東京六大学野球秋季リーグ戦は、十月八日までに第五週までの日程を消化した。四季ぶりの優勝を目指す塾野球部は、第三週の法大戦で初戦を制したが二戦目以降を落とし、勝ち点を逃した。第四週で東大には連勝したものの、順位は早大、法大に次ぐ第三位となっている。優勝の望みをつなぐには、第六週の明大戦での勝ち点が絶対条件だ。
 
 
 慶法一回戦
 ▼第一戦 ○
 【慶大4―0法大】

 「今シーズンのリーグ戦に賭けている。この試合は一人で投げきるつもりだった」と話す加藤(環3)の気迫に満ちた投球が慶大に勝利を呼び込んだ。加藤は立ち上がりから絶好調で、七回に無死一、三塁というこの試合唯一のピンチを三者連続三振で切り抜けると、被安打4、与四死球2、「要所でしか狙わなかった」という三振は毎回の14個。135球の熱投で法大打線を完封した。
 四回に追加点となる犠飛、七回にはダメ押しの本塁打を放った金森宏主将(環4)は「本塁打は入るとは思わなかった。加藤がチームに流れを持ってきてくれた。自分の守備位置から見ていて、加藤が打たれる気がしなかった。今までの投球の中で一番良かったのではないか」とコメント。相場監督も「今日の試合は加藤の好投に尽きる」と話し、立大一回戦に続くエースの二試合連続完封勝利に笑顔を見せていた。
 
 
 慶法第二戦
 ▼第二戦 ●
 【慶大4―5法大】

 一回に2点を先制されるが、六回に佐藤翔(総3)が適時打を放ち、反撃を開始すると、八回には佐藤翔の3ラン本塁打で、逆転に成功する。
 しかし、ここで逃げ切りを図り、加藤を中継ぎとして投入するが、前日先発の疲れからか崩れてしまう。九回、ピンチを迎えると、法大の須藤、前原に連打を浴び、まさかのサヨナラ負けを喫してしまった。
 試合後、相場監督は「法政は強い。
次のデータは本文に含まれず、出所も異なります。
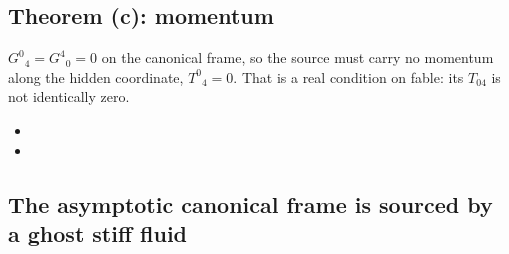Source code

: \subsection{Theorem (c): momentum}
\label{sec:4.7}

$G^0{}_4=G^4{}_0=0$ on the canonical frame, so the source must carry no momentum along the hidden
coordinate, $T^0{}_4=0$. That is a real condition on fable: its $T_{04}$ is not identically zero.
\begin{itemize}
  \item {}
  \item {}
\end{itemize}

\subsection{The asymptotic canonical frame is sourced by a ghost stiff fluid}
\label{sec:4.8}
なかなか勝たせてくれない」と試合を振り返り、明日の試合に向けては「選手達がいつも通りの野球ができるかどうかだ」と語った。
 また選手達も「明日は絶対勝ちたい」(金森宏)、「明日は気持ちを切り替えて試合に挑む」(佐藤翔)と悔しい敗戦にも次を見据えていた。
 
 
 慶法第三戦
 ▼第三戦 ●
 【慶大3―4法大】

 前日、痛い星を落とした慶大は三連投となる加藤を先発させ、法大から三季ぶりの勝ち点奪取を目指した。だが、1点リードの七回にリリーフした守口(商3)が捕まり、二失策もあって逆転を許してしまう。九回裏には佐藤翔の本塁打で1点差に迫り、尚も1死二・三塁のチャンスを作るが、結局ここであと一本が出ず。連敗を喫し、勝ち点をふいにしてしまった。
 
 
 慶東第一戦
 ▼第一戦 ○ 
 【慶大4―0東大】

 中盤まで東大先発重信にてこずっていた慶大打線だが、七回、一塁に佐藤翔を置いて岡崎(総4)が先制2点本塁打を放ち、均衡を破る。
 続く八回にも佐藤翔の適時二塁打などで2点を追加し、東大に快勝した。
 先発加藤は、序盤こそピンチを招く場面もあったが、中盤以降立ち直り、16奪三振を奪う力投で完封した。
 試合後、殊勲打を放った岡崎は「悪い流れを断ち切ろうと思って打席に入った。打った瞬間はレフトフライかと思ったけど、打球が伸びてくれた。明日以降も勝ち続けて、優勝したい」とコメントした。
 これまであまり打撃面で調子の上がらなかった岡崎の復調で、好調な金森宏、佐藤翔を含めた中軸は相手にとって脅威となるだろう。
 
 
 慶東第二戦
 ▼第二戦 ○
 【慶大5―1東大】

 慶大は初回、先頭の仁科(環4)が中前打で出塁すると二盗、三盗を決め、金森宏の内野ゴロの間に先制した。二回には相手投手の暴投と相澤(経2)の本塁打で3点を追加し、八回に岡崎がダメ押しとなる二試合連続本塁打を放ち、試合を決めた。
 初めて先発のマウンドに立った相澤は、序盤こそ四死球が多くリズムに乗れなかったが、七回を投げて2安打、1失点とまずまずの投球内容で今季初勝利。これで慶大は、勝ち点を2とした。
 試合後、相場監督は相澤について「最近調子が良かったので先発させた。よく投げたが、今後はもう少し安定感がほしい」。5点を奪ったものの、東大投手陣を相手にわずか3安打しか放てなかった打撃陣に関しては、「打球を打ち上げてしまうことが多かった。明大戦まで二週間あるのでその間に修正していきたい」と語り、勝利にも不満げな表情を見せていた。